Ah, pretentiousness. Truly, it is the stock in trade of the professional critic. Either that or verbose cluelessness. I’m not sure which is more defining. Today’s example is the high-falutin’ stylings of Peter Schjeldahl. He cranked out almost 3,500 words on the artistic value of graphic novels as a signifier in the war of youth on old age. Or something. My eyes glazed over a little bit so I missed some parts.

All I can really think is some pretentious art fuck has just recently discovered graphic novels and now feels qualified to tell the rest of us what to think. Ultimately, that’s the problem of critics like Peter. It’s not enough to tell us whether something is worth our time to engage, be that reading or viewing or listening. He must also tell us why it’s wonderful and why we should care. We have to read incessant blather on the meaning of art or the growth of the medium or the fantabulousness of dramatic thaumaturgy as demonstrated by complicated visual design.
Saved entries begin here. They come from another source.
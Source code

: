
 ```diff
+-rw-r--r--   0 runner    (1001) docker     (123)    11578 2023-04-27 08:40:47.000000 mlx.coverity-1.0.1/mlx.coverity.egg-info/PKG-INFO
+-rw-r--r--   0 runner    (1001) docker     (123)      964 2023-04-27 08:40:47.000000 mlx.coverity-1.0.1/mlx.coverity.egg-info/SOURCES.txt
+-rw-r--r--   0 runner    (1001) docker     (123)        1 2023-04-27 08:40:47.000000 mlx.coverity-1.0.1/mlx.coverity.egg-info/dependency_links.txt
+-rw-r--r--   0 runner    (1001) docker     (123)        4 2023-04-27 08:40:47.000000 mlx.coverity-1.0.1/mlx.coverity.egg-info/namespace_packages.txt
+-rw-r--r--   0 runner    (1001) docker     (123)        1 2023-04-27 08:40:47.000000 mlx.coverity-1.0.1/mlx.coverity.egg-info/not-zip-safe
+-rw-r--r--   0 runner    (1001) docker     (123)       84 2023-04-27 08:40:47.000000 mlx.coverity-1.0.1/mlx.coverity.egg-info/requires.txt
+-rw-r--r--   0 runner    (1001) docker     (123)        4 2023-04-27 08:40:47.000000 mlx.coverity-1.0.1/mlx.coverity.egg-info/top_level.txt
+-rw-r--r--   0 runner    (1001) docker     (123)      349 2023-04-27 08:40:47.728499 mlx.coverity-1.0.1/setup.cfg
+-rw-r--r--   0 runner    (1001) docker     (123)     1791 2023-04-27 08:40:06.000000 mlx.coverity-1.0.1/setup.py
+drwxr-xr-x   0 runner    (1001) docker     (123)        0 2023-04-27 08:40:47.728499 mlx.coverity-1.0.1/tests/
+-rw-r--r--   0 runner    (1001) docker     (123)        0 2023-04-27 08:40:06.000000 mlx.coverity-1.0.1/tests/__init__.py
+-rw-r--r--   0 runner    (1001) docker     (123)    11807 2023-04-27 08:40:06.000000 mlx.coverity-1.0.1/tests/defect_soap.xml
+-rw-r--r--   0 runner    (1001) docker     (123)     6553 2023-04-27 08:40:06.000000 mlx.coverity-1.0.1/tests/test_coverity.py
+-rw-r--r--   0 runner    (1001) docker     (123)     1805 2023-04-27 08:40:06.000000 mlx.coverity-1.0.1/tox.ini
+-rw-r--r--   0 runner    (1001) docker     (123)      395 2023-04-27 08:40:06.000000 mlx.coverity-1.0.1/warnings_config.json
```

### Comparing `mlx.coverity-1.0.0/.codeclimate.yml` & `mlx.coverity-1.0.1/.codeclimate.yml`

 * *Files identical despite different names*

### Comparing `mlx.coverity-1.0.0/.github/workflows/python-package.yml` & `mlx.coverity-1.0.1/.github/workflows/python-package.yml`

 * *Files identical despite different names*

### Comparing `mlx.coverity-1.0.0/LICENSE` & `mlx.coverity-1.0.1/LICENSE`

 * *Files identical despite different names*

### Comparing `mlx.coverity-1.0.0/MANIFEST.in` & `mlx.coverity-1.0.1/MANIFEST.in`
Whatever, art boy. I‘ve got college degrees, too, and can spit out big words to describe small ideas with the best of them. I can also determine meaning for myself. Just tell me if you think it’s worth me spending my finite time on, not where it sits in the pantheon of western culture or how it shapes history.

Damn. No wonder I never read the New Yorker. Or most criticism, for that matter.